---------- Records for the exercise ----------
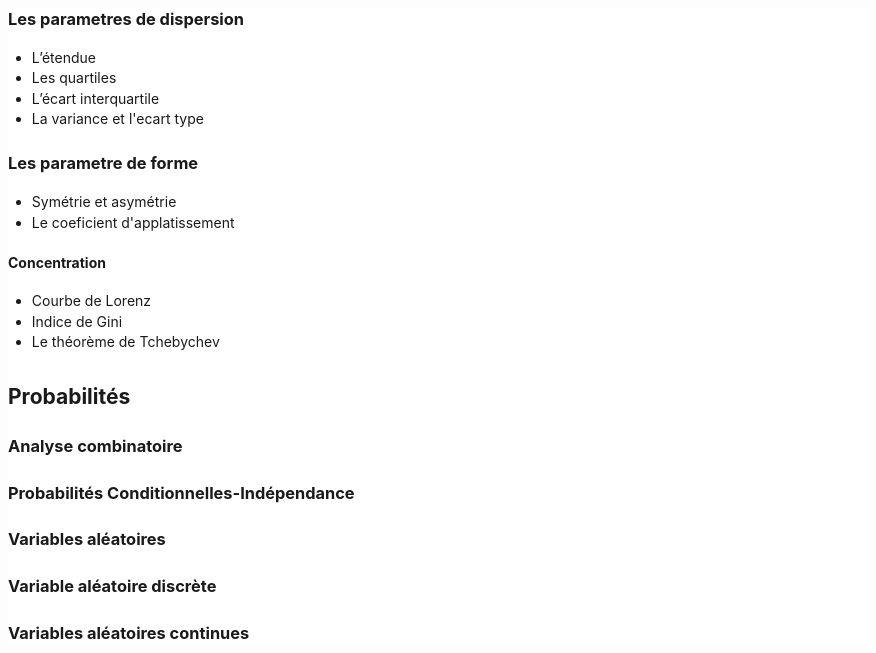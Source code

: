 ### Les parametres de dispersion

- L’étendue
- Les quartiles
- L’écart interquartile
- La variance et l'ecart type

### Les parametre de forme

- Symétrie et asymétrie
- Le coeficient d'applatissement

#### Concentration

- Courbe de Lorenz
- Indice de Gini
- Le théorème de Tchebychev

## Probabilités

### Analyse combinatoire

### Probabilités Conditionnelles-Indépendance

### Variables aléatoires

### Variable aléatoire discrète

### Variables aléatoires continues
----------
Task goal: The answer should consist of all lines from the records above that hold the word "Probabilités".

Answer for this exercise:
## Probabilités
### Probabilités Conditionnelles-Indépendance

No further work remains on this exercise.